* **HOW TO COMPLETE THIS TASK**: Of the material below, the lines to be retyped are those from the line containing "prior to 1.7.0" through the line containing "There is an", inclusive; reproduce them exactly.

* **WORKING DATA**:
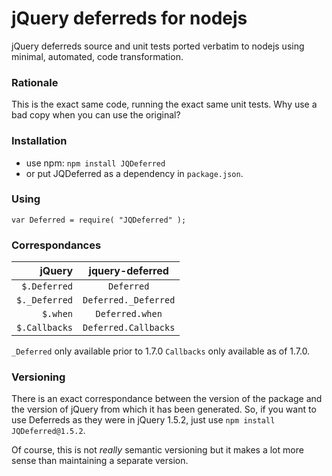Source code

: jQuery deferreds for nodejs
===========================
jQuery deferreds source and unit tests ported verbatim to nodejs using minimal, automated, code transformation.

### Rationale

This is the exact same code, running the exact same unit tests. Why use a bad copy when you can use the original?

### Installation

* use npm: `npm install JQDeferred`
* or put JQDeferred as a dependency in `package.json`.

### Using

`var Deferred = require( "JQDeferred" );`

### Correspondances

| jQuery        | jquery-deferred      |
| -------------:|:--------------------:|
| `$.Deferred`  | `Deferred`           |
| `$._Deferred` | `Deferred._Deferred` |
| `$.when`      | `Deferred.when`      |
| `$.Callbacks` | `Deferred.Callbacks` |

`_Deferred` only available prior to 1.7.0
`Callbacks` only available as of 1.7.0.

### Versioning

There is an exact correspondance between the version of the package and the version of jQuery from which it has been generated. So, if you want to use Deferreds as they were in jQuery 1.5.2, just use `npm install JQDeferred@1.5.2`.

Of course, this is not _really_ semantic versioning but it makes a lot more sense than maintaining a separate version.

* **SOLUTION TO THIS PROBLEM**:
`_Deferred` only available prior to 1.7.0
`Callbacks` only available as of 1.7.0.

### Versioning

There is an exact correspondance between the version of the package and the version of jQuery from which it has been generated. So, if you want to use Deferreds as they were in jQuery 1.5.2, just use `npm install JQDeferred@1.5.2`.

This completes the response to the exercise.